David Ross (La Financière de l’Echiquier) estime que la croissance va changer de visage durant la prochaine décennie, et favoriser les entreprises disposant de la capacité de fixer leur prix de vente, de contrôler leurs coûts opérationnels, et d’avoir une organisation logistique solide.

Echiquier World Equity Growth est un des fonds de référence du gestionnaire parisien La Financière de l’Echiquier (LFDE). Il affiche une performance annualisée proche de 12% durant la dernière décennie, avec des actifs sous gestion d’environ un milliard d’euros. Il s’agit également d’un fonds très concentré, avec une vingtaine de valeurs dans le portefeuille. Nous avons récemment eu l’occasion de nous entretenir avec David Ross, qui gère ce produit depuis 2014.

Dans les grandes lignes, quelles sont les principales caractéristiques de votre fonds ?

David Ross : « Nous sommes concentrés sur quelques grandes tendances de long terme, sans contraintes géographiques ou sectorielles. Nous ne sommes toutefois pas aveugles au risque - d’investir par exemple sur une thématique qui deviendrait trop chère - , et nous avons la liberté de pouvoir nous exposer sur ce que nous considérons comme étant les meilleures opportunités disponibles au niveau mondial ».

Comment avez-vous traversé la crise sanitaire ?

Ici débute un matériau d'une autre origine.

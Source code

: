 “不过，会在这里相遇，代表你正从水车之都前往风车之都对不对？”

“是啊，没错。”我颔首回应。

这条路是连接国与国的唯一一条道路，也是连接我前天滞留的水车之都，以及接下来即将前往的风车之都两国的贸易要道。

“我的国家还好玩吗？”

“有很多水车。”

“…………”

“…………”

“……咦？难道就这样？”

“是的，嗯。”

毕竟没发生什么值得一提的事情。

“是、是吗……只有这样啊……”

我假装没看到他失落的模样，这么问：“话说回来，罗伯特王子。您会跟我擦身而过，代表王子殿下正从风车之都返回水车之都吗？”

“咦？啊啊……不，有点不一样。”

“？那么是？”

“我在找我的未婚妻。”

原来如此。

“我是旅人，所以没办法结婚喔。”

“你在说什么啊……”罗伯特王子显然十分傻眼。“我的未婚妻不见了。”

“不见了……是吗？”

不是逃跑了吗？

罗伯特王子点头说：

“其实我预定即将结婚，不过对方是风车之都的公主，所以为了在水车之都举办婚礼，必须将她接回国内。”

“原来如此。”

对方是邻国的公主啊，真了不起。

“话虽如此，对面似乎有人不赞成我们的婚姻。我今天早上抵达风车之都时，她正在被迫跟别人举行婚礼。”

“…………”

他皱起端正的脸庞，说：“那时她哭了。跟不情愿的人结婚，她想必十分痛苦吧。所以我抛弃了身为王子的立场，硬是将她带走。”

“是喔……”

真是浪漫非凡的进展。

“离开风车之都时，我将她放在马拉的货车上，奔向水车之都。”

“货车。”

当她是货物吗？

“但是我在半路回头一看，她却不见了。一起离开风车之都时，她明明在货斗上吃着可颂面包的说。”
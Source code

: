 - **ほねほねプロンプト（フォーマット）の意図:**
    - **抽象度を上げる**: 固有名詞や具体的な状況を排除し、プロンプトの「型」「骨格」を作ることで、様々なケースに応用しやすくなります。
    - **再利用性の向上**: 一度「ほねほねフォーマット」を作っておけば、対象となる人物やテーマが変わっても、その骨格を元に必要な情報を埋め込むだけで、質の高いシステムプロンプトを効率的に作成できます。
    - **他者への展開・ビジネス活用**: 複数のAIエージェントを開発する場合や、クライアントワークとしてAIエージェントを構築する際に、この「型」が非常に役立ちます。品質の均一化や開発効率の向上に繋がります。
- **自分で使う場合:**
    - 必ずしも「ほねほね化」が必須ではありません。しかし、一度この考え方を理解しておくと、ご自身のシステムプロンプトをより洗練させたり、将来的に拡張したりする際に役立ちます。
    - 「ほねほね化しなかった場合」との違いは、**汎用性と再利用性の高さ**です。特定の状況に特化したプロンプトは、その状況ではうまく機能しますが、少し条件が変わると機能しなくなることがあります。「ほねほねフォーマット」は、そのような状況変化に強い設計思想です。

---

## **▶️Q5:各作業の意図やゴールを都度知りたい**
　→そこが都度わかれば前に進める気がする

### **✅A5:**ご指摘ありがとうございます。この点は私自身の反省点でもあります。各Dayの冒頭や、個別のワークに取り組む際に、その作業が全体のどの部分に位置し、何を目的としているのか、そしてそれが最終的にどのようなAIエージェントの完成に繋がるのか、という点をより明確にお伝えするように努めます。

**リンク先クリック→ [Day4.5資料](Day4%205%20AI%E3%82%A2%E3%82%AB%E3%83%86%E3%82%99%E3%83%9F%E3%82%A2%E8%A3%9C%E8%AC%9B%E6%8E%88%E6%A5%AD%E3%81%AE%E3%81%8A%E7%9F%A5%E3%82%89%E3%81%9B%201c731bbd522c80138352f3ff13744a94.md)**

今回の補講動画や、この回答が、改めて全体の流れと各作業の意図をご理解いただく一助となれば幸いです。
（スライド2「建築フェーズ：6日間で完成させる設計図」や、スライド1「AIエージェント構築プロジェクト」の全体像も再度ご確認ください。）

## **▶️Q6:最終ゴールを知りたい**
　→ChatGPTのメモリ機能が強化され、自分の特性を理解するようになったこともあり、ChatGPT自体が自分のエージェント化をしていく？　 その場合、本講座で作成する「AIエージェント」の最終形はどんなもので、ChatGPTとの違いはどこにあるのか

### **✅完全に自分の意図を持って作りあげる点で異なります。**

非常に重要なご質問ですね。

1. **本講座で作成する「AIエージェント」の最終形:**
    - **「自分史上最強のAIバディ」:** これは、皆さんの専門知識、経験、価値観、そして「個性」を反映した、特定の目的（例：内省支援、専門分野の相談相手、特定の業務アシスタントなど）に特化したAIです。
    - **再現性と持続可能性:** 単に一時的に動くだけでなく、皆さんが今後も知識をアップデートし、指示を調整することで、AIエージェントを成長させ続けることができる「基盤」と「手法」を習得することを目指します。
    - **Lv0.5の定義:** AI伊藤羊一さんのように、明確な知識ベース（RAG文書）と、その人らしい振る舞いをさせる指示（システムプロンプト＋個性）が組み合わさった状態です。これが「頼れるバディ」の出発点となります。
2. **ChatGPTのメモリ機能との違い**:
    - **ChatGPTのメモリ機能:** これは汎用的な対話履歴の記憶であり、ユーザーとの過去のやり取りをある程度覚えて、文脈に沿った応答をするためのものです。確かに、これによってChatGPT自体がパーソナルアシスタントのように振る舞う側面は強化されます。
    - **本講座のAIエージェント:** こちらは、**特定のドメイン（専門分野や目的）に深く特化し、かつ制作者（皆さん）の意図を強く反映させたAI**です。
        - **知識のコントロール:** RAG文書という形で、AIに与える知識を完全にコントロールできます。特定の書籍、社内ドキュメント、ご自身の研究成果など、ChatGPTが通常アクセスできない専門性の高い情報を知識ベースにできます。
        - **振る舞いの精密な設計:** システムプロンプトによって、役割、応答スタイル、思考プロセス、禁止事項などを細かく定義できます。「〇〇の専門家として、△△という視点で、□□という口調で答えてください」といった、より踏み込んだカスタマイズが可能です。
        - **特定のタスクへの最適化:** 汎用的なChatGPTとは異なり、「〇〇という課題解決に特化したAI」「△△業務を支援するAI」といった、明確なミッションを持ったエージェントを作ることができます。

D.R. : « J’ai connu de nombreuses crises depuis l’effondrement du marché japonais à la fin de années 80. Durant une crise majeure, vous ne devez pas vous laisser submerger par vos émotions. Lors du déclenchement de l’épidémie, notre portefeuille est resté inchangé, et nous avons commencé à acheter lorsque les autorités sont intervenues massivement pour soutenir les économies, en privilégiant les sociétés qui allaient être en mesure de récupérer rapidement le volume d’activité perdu durant la crise, comme Stryker ou Disney, qui est devenu une des plus importantes positions de notre stratégie à cette époque-là ».

B>Comment analysez-vous la situation actuelle ?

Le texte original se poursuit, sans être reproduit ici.